Another issue Lawrence tackles is our dependence on oil for packaging and transportation of our food. An interesting statistic she sites is that the food industry is the UK’s third largest industrial energy user (Transport 2000) and it contributes to 12 per cent of the UK’s total greenhouse gas emissions (see page 93).

She refers to an article in the New York Times magazine in 2002 called “What if it’s all been a big fat lie?” which leads into her discussion about fats and carbohydrates in the diet, shedding further light on the ongoing debate about the cause of obesity and related diseases. Pointing out that the supermarkets are at the forefront of the race to the bottom in the quality of food, she expands on the white bread phenomena. As she explains, the market has been distorted in favour of the cheapest and unhealthiest products (p 121).

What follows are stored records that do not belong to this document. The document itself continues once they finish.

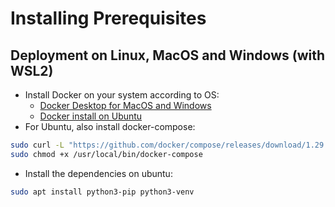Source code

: # Installing Prerequisites

## Deployment on Linux, MacOS and Windows \(with WSL2\)

* Install Docker on your system according to OS:
  * [Docker Desktop for MacOS and Windows](https://www.docker.com/products/docker-desktop)
  * [Docker install on Ubuntu](https://docs.docker.com/engine/install/ubuntu/)
* For Ubuntu, also install docker-compose:

```bash
sudo curl -L "https://github.com/docker/compose/releases/download/1.29.2/docker-compose-$(uname -s)-$(uname -m)" -o /usr/local/bin/docker-compose
sudo chmod +x /usr/local/bin/docker-compose
```

* Install the dependencies on ubuntu:

```bash
sudo apt install python3-pip python3-venv
```

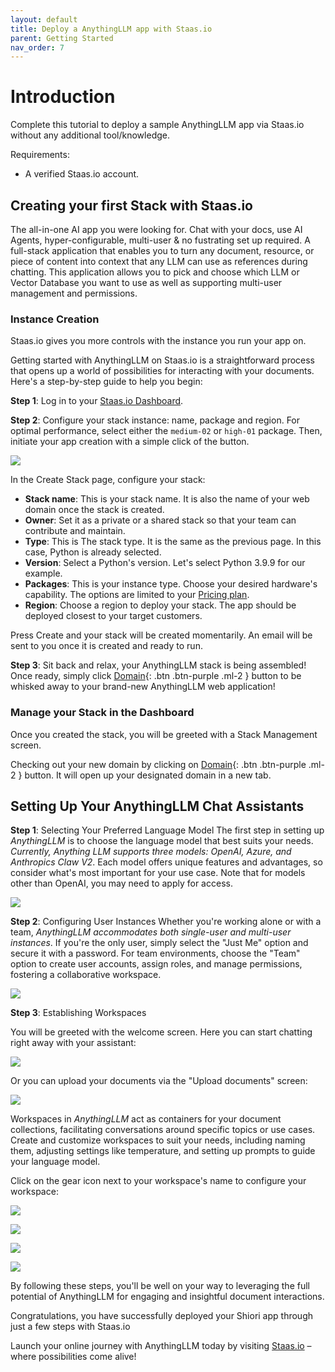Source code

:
 ```yaml
---
layout: default
title: Deploy a AnythingLLM app with Staas.io
parent: Getting Started
nav_order: 7
---
```


# Introduction
Complete this tutorial to deploy a sample AnythingLLM app via Staas.io without any additional tool/knowledge.

Requirements:
- A verified Staas.io account.

## Creating your first Stack with Staas.io

The all-in-one AI app you were looking for. Chat with your docs, use AI Agents, hyper-configurable, multi-user & no fustrating set up required. A full-stack application that enables you to turn any document, resource, or piece of content into context that any LLM can use as references during chatting. This application allows you to pick and choose which LLM or Vector Database you want to use as well as supporting multi-user management and permissions.

### Instance Creation
Staas.io gives you more controls with the instance you run your app on.

Getting started with AnythingLLM on Staas.io is a straightforward process that opens up a world of possibilities for interacting with your documents. Here's a step-by-step guide to help you begin:

**Step 1**: Log in to your [Staas.io Dashboard](https://www.staas.io/dashboard/create_stack?project_type=anythingllm&utm_source=docs&utm_content=textlink).

**Step 2**: Configure your stack instance: name, package and region. For optimal performance, select either the `medium-02` or `high-01` package. Then, initiate your app creation with a simple click of the button.

![](../../assets/images/getting-started/anything-llm-create-stack.png)

In the Create Stack page, configure your stack:
- **Stack name**: This is your stack name. It is also the name of your web domain once the stack is created.
- **Owner**: Set it as a private or a shared stack so that your team can contribute and maintain.
- **Type**: This is The stack type. It is the same as the previous page. In this case, Python is already selected.
- **Version**: Select a Python's version. Let's select Python 3.9.9 for our example.
- **Packages**: This is your instance type. Choose your desired hardware's capability. The options are limited to your [Pricing plan](https://www.staas.io/#pricing).
- **Region**: Choose a region to deploy your stack. The app should be deployed closest to your target customers.

Press Create and your stack will be created momentarily. An email will be sent to you once it is created and ready to run.

**Step 3**: Sit back and relax, your AnythingLLM stack is being assembled! Once ready, simply click [Domain](){: .btn .btn-purple .ml-2 } button to be whisked away to your brand-new AnythingLLM web application!

### Manage your Stack in the Dashboard
Once you created the stack, you will be greeted with a Stack Management screen.

Checking out your new domain by clicking on [Domain](){: .btn .btn-purple .ml-2 } button. It will open up your designated domain in a new tab.

## Setting Up Your AnythingLLM Chat Assistants

**Step 1**: Selecting Your Preferred Language Model
The first step in setting up *AnythingLLM* is to choose the language model that best suits your needs. *Currently, Anything LLM supports three models: OpenAI, Azure, and Anthropics Claw V2*. Each model offers unique features and advantages, so consider what's most important for your use case. Note that for models other than OpenAI, you may need to apply for access.

![](../../assets/images/getting-started/anything-llm-setup-01.png)

**Step 2**: Configuring User Instances
Whether you're working alone or with a team, *AnythingLLM accommodates both single-user and multi-user instances*. If you're the only user, simply select the "Just Me" option and secure it with a password. For team environments, choose the "Team" option to create user accounts, assign roles, and manage permissions, fostering a collaborative workspace.

![](../../assets/images/getting-started/anything-llm-setup-02.png)

**Step 3**: Establishing Workspaces

You will be greeted with the welcome screen. Here you can start chatting right away with your assistant:

![](../../assets/images/getting-started/anything-llm-setup-03.png)

Or you can upload your documents via the "Upload documents" screen:

![](../../assets/images/getting-started/anything-llm-setup-04.png)

Workspaces in *AnythingLLM* act as containers for your document collections, facilitating conversations around specific topics or use cases. Create and customize workspaces to suit your needs, including naming them, adjusting settings like temperature, and setting up prompts to guide your language model.

Click on the gear icon next to your workspace's name to configure your workspace:

![](../../assets/images/getting-started/anything-llm-setup-05.png)

![](../../assets/images/getting-started/anything-llm-setup-06.png)

![](../../assets/images/getting-started/anything-llm-setup-07.png)

![](../../assets/images/getting-started/anything-llm-setup-08.png)

By following these steps, you'll be well on your way to leveraging the full potential of AnythingLLM for engaging and insightful document interactions.

Congratulations, you have successfully deployed your Shiori app through just a few steps with Staas.io

Launch your online journey with AnythingLLM today by visiting [Staas.io](https://www.staas.io/dashboard/create_stack?project_type=anythingllm&utm_source=docs&utm_content=textlink) – where possibilities come alive!
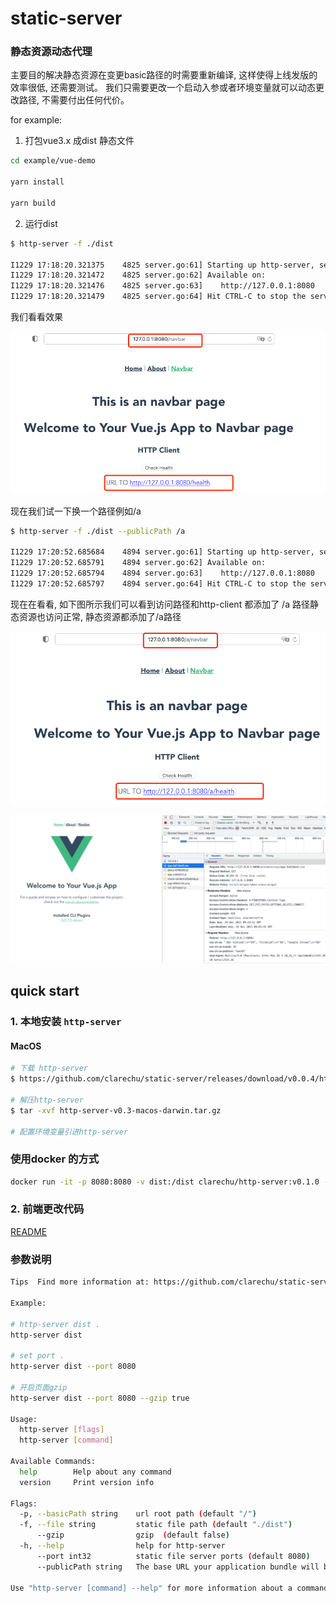 # static-server

### 静态资源动态代理

主要目的解决静态资源在变更basic路径的时需要重新编译,
这样使得上线发版的效率很低,  还需要测试。
我们只需要更改一个启动入参或者环境变量就可以动态更改路径,
不需要付出任何代价。

for example: 

1. 打包vue3.x 成dist 静态文件
```bash
cd example/vue-demo

yarn install

yarn build


```

2. 运行dist

```bash
$ http-server -f ./dist

I1229 17:18:20.321375    4825 server.go:61] Starting up http-server, serving ./dist
I1229 17:18:20.321472    4825 server.go:62] Available on:
I1229 17:18:20.321476    4825 server.go:63]    http://127.0.0.1:8080
I1229 17:18:20.321479    4825 server.go:64] Hit CTRL-C to stop the server

```

我们看看效果

![img.png](img/img.png)

现在我们试一下换一个路径例如/a

```bash
$ http-server -f ./dist --publicPath /a

I1229 17:20:52.685684    4894 server.go:61] Starting up http-server, serving ./dist
I1229 17:20:52.685791    4894 server.go:62] Available on:
I1229 17:20:52.685794    4894 server.go:63]    http://127.0.0.1:8080
I1229 17:20:52.685797    4894 server.go:64] Hit CTRL-C to stop the server

```

现在在看看, 如下图所示我们可以看到访问路径和http-client 都添加了 /a 路径静态资源也访问正常,
静态资源都添加了/a路径

![img_1.png](img/img_1.png)

![img.png](img/img_2.png)


## quick start

### 1. 本地安装 `http-server`


#### MacOS

```bash
# 下载 http-server
$ https://github.com/clarechu/static-server/releases/download/v0.0.4/http-server-v0.3-macos-darwin.tar.gz

# 解压http-server
$ tar -xvf http-server-v0.3-macos-darwin.tar.gz

# 配置环境变量引进http-server
```

### 使用docker 的方式

```bash
docker run -it -p 8080:8080 -v dist:/dist clarechu/http-server:v0.1.0 -f /dist --publicPath /a   
```
### 2. 前端更改代码

[README](./example/README.md)

### 参数说明

```bash
Tips  Find more information at: https://github.com/clarechu/static-server

Example:

# http-server dist .
http-server dist

# set port .
http-server dist --port 8080

# 开启页面gzip
http-server dist --port 8080 --gzip true

Usage:
  http-server [flags]
  http-server [command]

Available Commands:
  help        Help about any command
  version     Print version info

Flags:
  -p, --basicPath string    url root path (default "/")
  -f, --file string         static file path (default "./dist")
      --gzip                gzip  (default false)
  -h, --help                help for http-server
      --port int32          static file server ports (default 8080)
      --publicPath string   The base URL your application bundle will be deployed (default "/")

Use "http-server [command] --help" for more information about a command.


```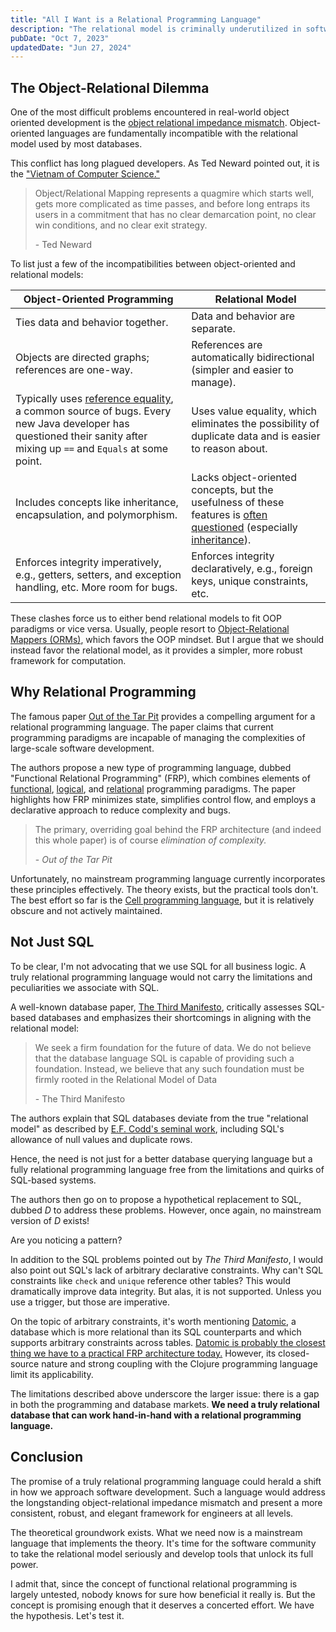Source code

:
 ```yaml
---
title: "All I Want is a Relational Programming Language"
description: "The relational model is criminally underutilized in software development. Despite much theoretical discussion, no mainstream relational programming language exists. This needs to change if we want simpler, more robust software."
pubDate: "Oct 7, 2023"
updatedDate: "Jun 27, 2024"
---
```


## The Object-Relational Dilemma

One of the most difficult problems encountered in real-world object oriented development is the [object relational impedance mismatch](https://en.wikipedia.org/wiki/Object%E2%80%93relational_impedance_mismatch). Object-oriented languages are fundamentally incompatible with the relational model used by most databases.

This conflict has long plagued developers. As Ted Neward pointed out, it is the ["Vietnam of Computer Science."](https://www.odbms.org/wp-content/uploads/2013/11/031.01-Neward-The-Vietnam-of-Computer-Science-June-2006.pdf)

> Object/Relational Mapping represents a quagmire which starts well, gets more complicated as time passes, and before long entraps its users in a commitment that has no clear demarcation point, no clear win conditions, and no clear exit strategy.
>
> \- Ted Neward

To list just a few of the incompatibilities between object-oriented and relational models:

| Object-Oriented Programming                                                                                                                                                                                                          | Relational Model                                                                                                                                                                                                                     |
| ------------------------------------------------------------------------------------------------------------------------------------------------------------------------------------------------------------------------------------ | ------------------------------------------------------------------------------------------------------------------------------------------------------------------------------------------------------------------------------------ |
| Ties data and behavior together.                                                                                                                                                                                                     | Data and behavior are separate.                                                                                                                                                                                                      |
| Objects are directed graphs; references are one-way.                                                                                                                                                                                 | References are automatically bidirectional (simpler and easier to manage).                                                                                                                                                           |
| Typically uses [reference equality](https://www.baeldung.com/java-equals-method-operator-difference), a common source of bugs. Every new Java developer has questioned their sanity after mixing up `==` and `Equals` at some point. | Uses value equality, which eliminates the possibility of duplicate data and is easier to reason about.                                                                                                                               |
| Includes concepts like inheritance, encapsulation, and polymorphism.                                                                                                                                                                 | Lacks object-oriented concepts, but the usefulness of these features is [often questioned](https://youtu.be/QM1iUe6IofM?si=NZ2rdzanJ4M9ZZJM) (especially [inheritance](https://en.wikipedia.org/wiki/Composition_over_inheritance)). |
| Enforces integrity imperatively, e.g., getters, setters, and exception handling, etc. More room for bugs.                                                                                                                            | Enforces integrity declaratively, e.g., foreign keys, unique constraints, etc.                                                                                                                                                       |

These clashes force us to either bend relational models to fit OOP paradigms or vice versa. Usually, people resort to [Object-Relational Mappers (ORMs)](https://en.wikipedia.org/wiki/Object%E2%80%93relational_mapping), which favors the OOP mindset. But I argue that we should instead favor the relational model, as it provides a simpler, more robust framework for computation.

## Why Relational Programming

The famous paper [Out of the Tar Pit](https://curtclifton.net/papers/MoseleyMarks06a.pdf) provides a compelling argument for a relational programming language. The paper claims that current programming paradigms are incapable of managing the complexities of large-scale software development.

The authors propose a new type of programming language, dubbed "Functional Relational Programming" (FRP), which combines elements of [functional](https://en.wikipedia.org/wiki/Functional_programming), [logical](https://en.wikipedia.org/wiki/Logic_programming), and [relational](https://en.wikipedia.org/wiki/Relational_model) programming paradigms. The paper highlights how FRP minimizes state, simplifies control flow, and employs a declarative approach to reduce complexity and bugs.

> The primary, overriding goal behind the FRP architecture (and indeed this whole paper) is of course _elimination of complexity._
>
> \- _Out of the Tar Pit_

Unfortunately, no mainstream programming language currently incorporates these principles effectively. The theory exists, but the practical tools don't. The best effort so far is the [Cell programming language](https://www.cell-lang.net/), but it is relatively obscure and not actively maintained.

## Not Just SQL

To be clear, I'm not advocating that we use SQL for all business logic. A truly relational programming language would not carry the limitations and peculiarities we associate with SQL.

A well-known database paper, [The Third Manifesto](https://www.dcs.warwick.ac.uk/~hugh/TTM/DTATRM.pdf), critically assesses SQL-based databases and emphasizes their shortcomings in aligning with the relational model:

> We seek a firm foundation for the future of data. We do not believe that the database language SQL is capable of providing such a foundation. Instead, we believe that any such foundation must be firmly rooted in the Relational Model of Data
>
> \- The Third Manifesto

The authors explain that SQL databases deviate from the true "relational model" as described by [E.F. Codd's seminal work](http://db.dobo.sk/wp-content/uploads/2015/11/Codd_1970_A_relational_model.pdf), including SQL's allowance of null values and duplicate rows.

Hence, the need is not just for a better database querying language but a fully relational programming language free from the limitations and quirks of SQL-based systems.

The authors then go on to propose a hypothetical replacement to SQL, dubbed _D_ to address these problems. However, once again, no mainstream version of _D_ exists!

Are you noticing a pattern?

In addition to the SQL problems pointed out by _The Third Manifesto_, I would also point out SQL's lack of arbitrary declarative constraints. Why can't SQL constraints like `check` and `unique` reference other tables? This would dramatically improve data integrity. But alas, it is not supported. Unless you use a trigger, but those are imperative.

On the topic of arbitrary constraints, it's worth mentioning [Datomic](https://www.datomic.com/), a database which is more relational than its SQL counterparts and which supports arbitrary constraints across tables. [Datomic is probably the closest thing we have to a practical FRP architecture today.](https://www.youtube.com/watch?v=nbMMywfBXic) However, its closed-source nature and strong coupling with the Clojure programming language limit its applicability.

The limitations described above underscore the larger issue: there is a gap in both the programming and database markets. **We need a truly relational database that can work hand-in-hand with a relational programming language.**

## Conclusion

The promise of a truly relational programming language could herald a shift in how we approach software development. Such a language would address the longstanding object-relational impedance mismatch and present a more consistent, robust, and elegant framework for engineers at all levels.

The theoretical groundwork exists. What we need now is a mainstream language that implements the theory. It's time for the software community to take the relational model seriously and develop tools that unlock its full power.

I admit that, since the concept of functional relational programming is largely untested, nobody knows for sure how beneficial it really is. But the concept is promising enough that it deserves a concerted effort. We have the hypothesis. Let's test it.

Corn is widely used in ready meals in one form or another and Lawrence covers this with a note of witticism. She is right when she says that modified starch is altered on the molecular level and is banned in organic production. I know this because I wrote in 2009 to the Soil Association about it being in Duchy Originals organic lemon posset and was told that it was an error on the label because the posset actually contained maize starch/corn flour. This is something Lawrence did not cover, in fact, that labels may not be correct!! However, she does allude to the overwhelming sensation that we will never keep up with technology in the food industry!

Corn, sugar, soya, palm and rapeseed are attributed to being the most heavily subsidized crops in the world (p 198). This goes a long way in explaining why processed foods have developed to what they were in 2004 when this book was published and the trend has not changed in the last seven years. Another favoured ingredient of course is salt used along with 4,500 different flavouring compounds to provide flavour (p 200).

All kinds of other aspects of what goes into providing food for us are explored such as seasonal worker conditions, supermarket domination, various food scams and food scares. Everything you need to know about your food that’s not put on the label! (That is, if you're still shopping in supermarkets and eating 'fast foods' despite my previous articles here on my blog!)